Interviewing patients using interpreters in an oncology setting: initial evaluation of a communication skills module

Posted: Jan 17, 2013
Ann Oncol. 21. 1. 27-32.
KEYWORDS: Language or Cultural Barriers, Non-English Speaking, Provider-Patient Relationship, Provider Influence, Minority Groups, Cancer


Communication skills training for health professionals improved confidence in interviewing non-English speaking patients with translators. 
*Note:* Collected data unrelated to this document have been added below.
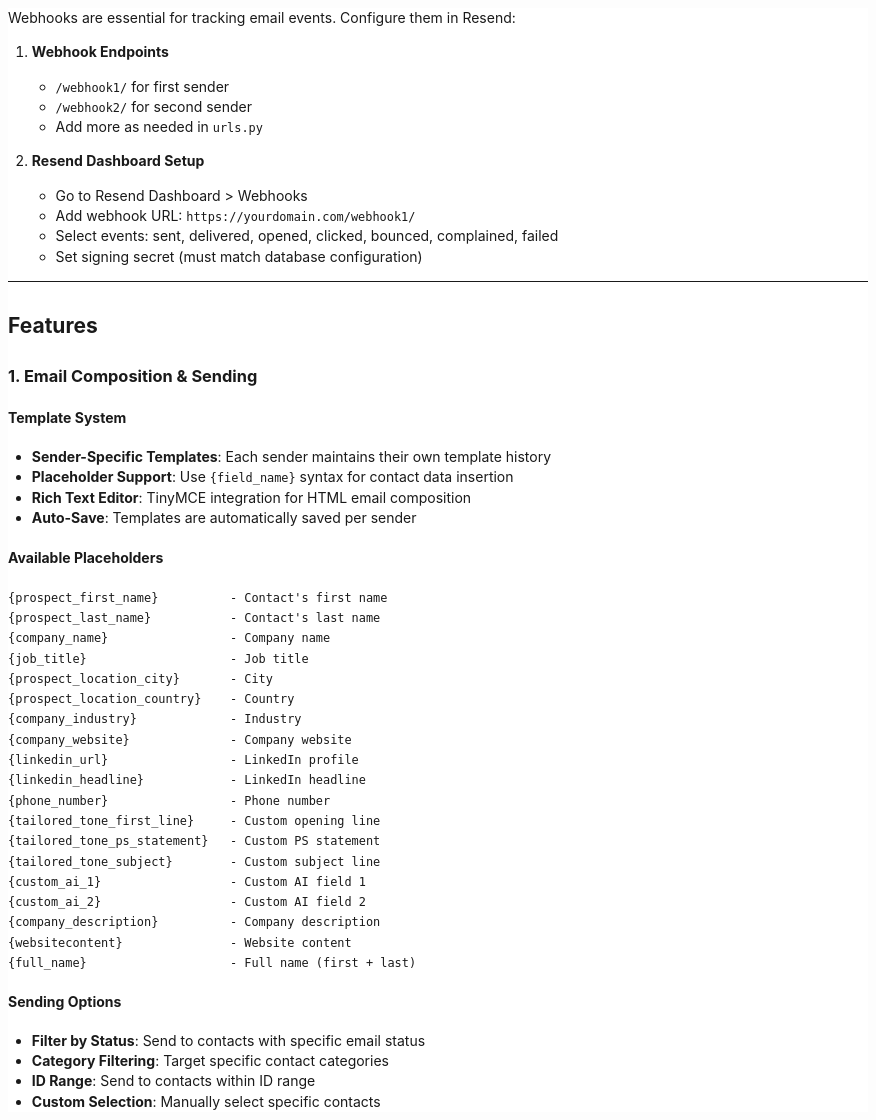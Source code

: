 Webhooks are essential for tracking email events. Configure them in Resend:

1. **Webhook Endpoints**
   - `/webhook1/` for first sender
   - `/webhook2/` for second sender
   - Add more as needed in `urls.py`

2. **Resend Dashboard Setup**
   - Go to Resend Dashboard > Webhooks
   - Add webhook URL: `https://yourdomain.com/webhook1/`
   - Select events: sent, delivered, opened, clicked, bounced, complained, failed
   - Set signing secret (must match database configuration)

---

## Features

### 1. Email Composition & Sending

#### Template System
- **Sender-Specific Templates**: Each sender maintains their own template history
- **Placeholder Support**: Use `{field_name}` syntax for contact data insertion
- **Rich Text Editor**: TinyMCE integration for HTML email composition
- **Auto-Save**: Templates are automatically saved per sender

#### Available Placeholders
```
{prospect_first_name}          - Contact's first name
{prospect_last_name}           - Contact's last name
{company_name}                 - Company name
{job_title}                    - Job title
{prospect_location_city}       - City
{prospect_location_country}    - Country
{company_industry}             - Industry
{company_website}              - Company website
{linkedin_url}                 - LinkedIn profile
{linkedin_headline}            - LinkedIn headline
{phone_number}                 - Phone number
{tailored_tone_first_line}     - Custom opening line
{tailored_tone_ps_statement}   - Custom PS statement
{tailored_tone_subject}        - Custom subject line
{custom_ai_1}                  - Custom AI field 1
{custom_ai_2}                  - Custom AI field 2
{company_description}          - Company description
{websitecontent}               - Website content
{full_name}                    - Full name (first + last)
```

#### Sending Options
- **Filter by Status**: Send to contacts with specific email status
- **Category Filtering**: Target specific contact categories
- **ID Range**: Send to contacts within ID range
- **Custom Selection**: Manually select specific contacts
Why this item may be useful

The authors developed a communication skills training module for health professionals who work with professional translators in interviewing patients. The module combines didactic presentation of information and group role-play exercises in which trained medical interpreters help trainees communicate with bilingual patients. The module stresses communication strategies, including optimal seating arrangements that strengthen the clinician-patient relationship and de-emphasize interpreter-patient and interpreter-clinician interactions. Evaluation of the module showed a significant increase in confidence on the part of clinicians in working with interpreters and providing better care to non-English speakers. The authors designed the module to address cancer care in general, without a special focus on recruitment. However, good communication skills are essential to recruitment. In combination with a similar module on making shared decisions about trial participation, this module is likely to play a beneficial role in increasing accrual of a diverse population of participants.


  • Forty-seven health care professionals from multiple disciplines participated in training workshops during the 2007-2008 academic year.
  • The workshops were presented in a Comprehensive Cancer Center setting.
  • This module developed for cancer care may be generalizable for other medical settings.